• Exercise data:
◇ ◇ ◇ ◇ ◇

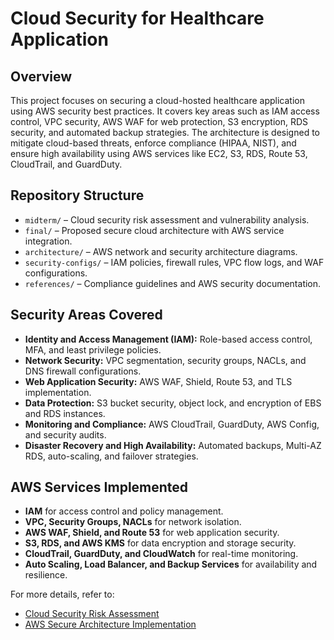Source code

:# Cloud Security for Healthcare Application

## Overview
This project focuses on securing a cloud-hosted healthcare application using AWS security best practices. It covers key areas such as IAM access control, VPC security, AWS WAF for web protection, S3 encryption, RDS security, and automated backup strategies. The architecture is designed to mitigate cloud-based threats, enforce compliance (HIPAA, NIST), and ensure high availability using AWS services like EC2, S3, RDS, Route 53, CloudTrail, and GuardDuty.

## Repository Structure
- `midterm/` – Cloud security risk assessment and vulnerability analysis.
- `final/` – Proposed secure cloud architecture with AWS service integration.
- `architecture/` – AWS network and security architecture diagrams.
- `security-configs/` – IAM policies, firewall rules, VPC flow logs, and WAF configurations.
- `references/` – Compliance guidelines and AWS security documentation.

## Security Areas Covered
- **Identity and Access Management (IAM):** Role-based access control, MFA, and least privilege policies.
- **Network Security:** VPC segmentation, security groups, NACLs, and DNS firewall configurations.
- **Web Application Security:** AWS WAF, Shield, Route 53, and TLS implementation.
- **Data Protection:** S3 bucket security, object lock, and encryption of EBS and RDS instances.
- **Monitoring and Compliance:** AWS CloudTrail, GuardDuty, AWS Config, and security audits.
- **Disaster Recovery and High Availability:** Automated backups, Multi-AZ RDS, auto-scaling, and failover strategies.

## AWS Services Implemented
- **IAM** for access control and policy management.
- **VPC, Security Groups, NACLs** for network isolation.
- **AWS WAF, Shield, and Route 53** for web application security.
- **S3, RDS, and AWS KMS** for data encryption and storage security.
- **CloudTrail, GuardDuty, and CloudWatch** for real-time monitoring.
- **Auto Scaling, Load Balancer, and Backup Services** for availability and resilience.

For more details, refer to:
- [Cloud Security Risk Assessment](midterm/README_Midterm.md)
- [AWS Secure Architecture Implementation](final/README_Final.md)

◇ ◇ ◇ ◇ ◇

• Your instructions: Scan the material above for the string "final" and report each line where you find it.

• Expected answer:
- `final/` – Proposed secure cloud architecture with AWS service integration.
- [AWS Secure Architecture Implementation](final/README_Final.md)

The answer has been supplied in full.